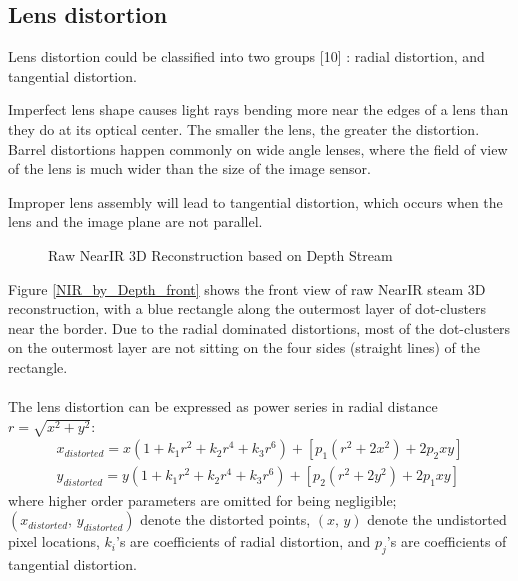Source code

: \subsection{Lens distortion}
Lens distortion could be classified into two groups [10] : radial distortion, and tangential distortion.\par
%
Imperfect lens shape causes light rays bending more near the edges of a lens than they do at its optical center. The smaller the lens, the greater the distortion. Barrel distortions happen commonly on wide angle lenses, where the field of view of the lens is much wider than the size of the image sensor.\par%
Improper lens assembly will lead to tangential distortion, which occurs when the lens and the image plane are not parallel.\par%
%
 \begin{figure}[h]
{}
\caption{Raw NearIR 3D Reconstruction based on Depth Stream}
\label{NearIR}
\end{figure}%
%
Figure \ref{NIR_by_Depth_front} shows the front view of raw NearIR steam 3D reconstruction, with a blue rectangle along the outermost layer of dot-clusters near the border. Due to the radial dominated distortions, most of the dot-clusters on the outermost layer are not sitting on the four sides (straight lines) of the rectangle.\\\\
%
The lens distortion can be expressed as power series in radial distance \(r = \sqrt{x^2 + y^2}\):
\begin{equation}
%
\begin{aligned}
x_{distorted} =  x (1 + k_1 r^2 + k_2 r^4 + k_3 r^6) + [p_1 (r^2 + 2 x^2) + 2 p_2 xy] %
\\%
y_{distorted} =  y (1 + k_1 r^2 + k_2 r^4 + k_3 r^6) + [p_2 (r^2 + 2 y^2) + 2 p_1 xy]
\end{aligned}
\label{lensDistortion}
%
\end{equation}%
%
where higher order parameters are omitted for being negligible; \((x_{distorted}, \, y_{distorted})\) denote the distorted points, \((x, \, y)\) denote the undistorted pixel locations, \(k_i\)'s are coefficients of radial distortion, and \(p_j\)'s are coefficients of tangential distortion.\par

_ _ _ _

REQUIREMENT
If a record holds a picture, drop the picture and reproduce everything else exactly.

TASK OUTPUT
Source code

: \subsection{Lens distortion}
Lens distortion could be classified into two groups [10] : radial distortion, and tangential distortion.\par
%
Imperfect lens shape causes light rays bending more near the edges of a lens than they do at its optical center. The smaller the lens, the greater the distortion. Barrel distortions happen commonly on wide angle lenses, where the field of view of the lens is much wider than the size of the image sensor.\par%
Improper lens assembly will lead to tangential distortion, which occurs when the lens and the image plane are not parallel.\par%
%
 \begin{figure}[h]
{}
\caption{Raw NearIR 3D Reconstruction based on Depth Stream}
\label{NearIR}
\end{figure}%
%
Figure \ref{NIR_by_Depth_front} shows the front view of raw NearIR steam 3D reconstruction, with a blue rectangle along the outermost layer of dot-clusters near the border. Due to the radial dominated distortions, most of the dot-clusters on the outermost layer are not sitting on the four sides (straight lines) of the rectangle.\\\\
%
The lens distortion can be expressed as power series in radial distance \(r = \sqrt{x^2 + y^2}\):
\begin{equation}
%
\begin{aligned}
x_{distorted} =  x (1 + k_1 r^2 + k_2 r^4 + k_3 r^6) + [p_1 (r^2 + 2 x^2) + 2 p_2 xy] %
\\%
y_{distorted} =  y (1 + k_1 r^2 + k_2 r^4 + k_3 r^6) + [p_2 (r^2 + 2 y^2) + 2 p_1 xy]
\end{aligned}
\label{lensDistortion}
%
\end{equation}%
%
where higher order parameters are omitted for being negligible; \((x_{distorted}, \, y_{distorted})\) denote the distorted points, \((x, \, y)\) denote the undistorted pixel locations, \(k_i\)'s are coefficients of radial distortion, and \(p_j\)'s are coefficients of tangential distortion.\par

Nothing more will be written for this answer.